**Provided entries:**
Content starts

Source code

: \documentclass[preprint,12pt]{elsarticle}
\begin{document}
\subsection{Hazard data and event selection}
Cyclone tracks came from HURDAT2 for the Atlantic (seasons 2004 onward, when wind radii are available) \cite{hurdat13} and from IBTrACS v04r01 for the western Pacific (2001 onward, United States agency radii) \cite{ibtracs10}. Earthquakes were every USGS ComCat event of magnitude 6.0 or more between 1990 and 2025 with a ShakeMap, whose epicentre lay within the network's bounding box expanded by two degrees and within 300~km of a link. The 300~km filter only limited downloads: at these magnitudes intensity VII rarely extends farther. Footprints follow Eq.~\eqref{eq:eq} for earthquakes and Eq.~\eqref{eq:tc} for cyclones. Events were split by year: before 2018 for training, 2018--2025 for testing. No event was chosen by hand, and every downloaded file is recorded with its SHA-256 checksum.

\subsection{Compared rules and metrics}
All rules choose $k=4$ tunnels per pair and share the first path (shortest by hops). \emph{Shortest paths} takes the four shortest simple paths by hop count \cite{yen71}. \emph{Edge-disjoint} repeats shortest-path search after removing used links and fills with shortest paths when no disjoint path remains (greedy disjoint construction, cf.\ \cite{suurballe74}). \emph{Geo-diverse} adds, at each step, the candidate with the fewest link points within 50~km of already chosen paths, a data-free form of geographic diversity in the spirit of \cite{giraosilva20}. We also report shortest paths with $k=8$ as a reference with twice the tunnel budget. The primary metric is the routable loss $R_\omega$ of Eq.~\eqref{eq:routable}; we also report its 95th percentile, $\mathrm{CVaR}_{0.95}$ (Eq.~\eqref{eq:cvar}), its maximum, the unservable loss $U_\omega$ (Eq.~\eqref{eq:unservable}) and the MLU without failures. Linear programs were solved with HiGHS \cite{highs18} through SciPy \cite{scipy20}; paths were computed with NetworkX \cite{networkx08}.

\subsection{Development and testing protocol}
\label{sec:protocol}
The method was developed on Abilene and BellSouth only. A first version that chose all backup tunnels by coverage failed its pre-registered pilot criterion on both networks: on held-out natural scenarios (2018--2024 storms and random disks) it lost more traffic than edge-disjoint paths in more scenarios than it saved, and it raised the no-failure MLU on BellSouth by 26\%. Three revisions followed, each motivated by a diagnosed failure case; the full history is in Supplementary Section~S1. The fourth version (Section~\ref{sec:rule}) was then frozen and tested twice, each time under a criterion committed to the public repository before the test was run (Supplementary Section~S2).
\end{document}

Content ends

**About this task:** Which lines belong in the answer? Exactly those from the first line of the entries through the line holding "data and event", inclusive, copied unchanged.

**Your response:**
Source code

: \documentclass[preprint,12pt]{elsarticle}
\begin{document}
\subsection{Hazard data and event selection}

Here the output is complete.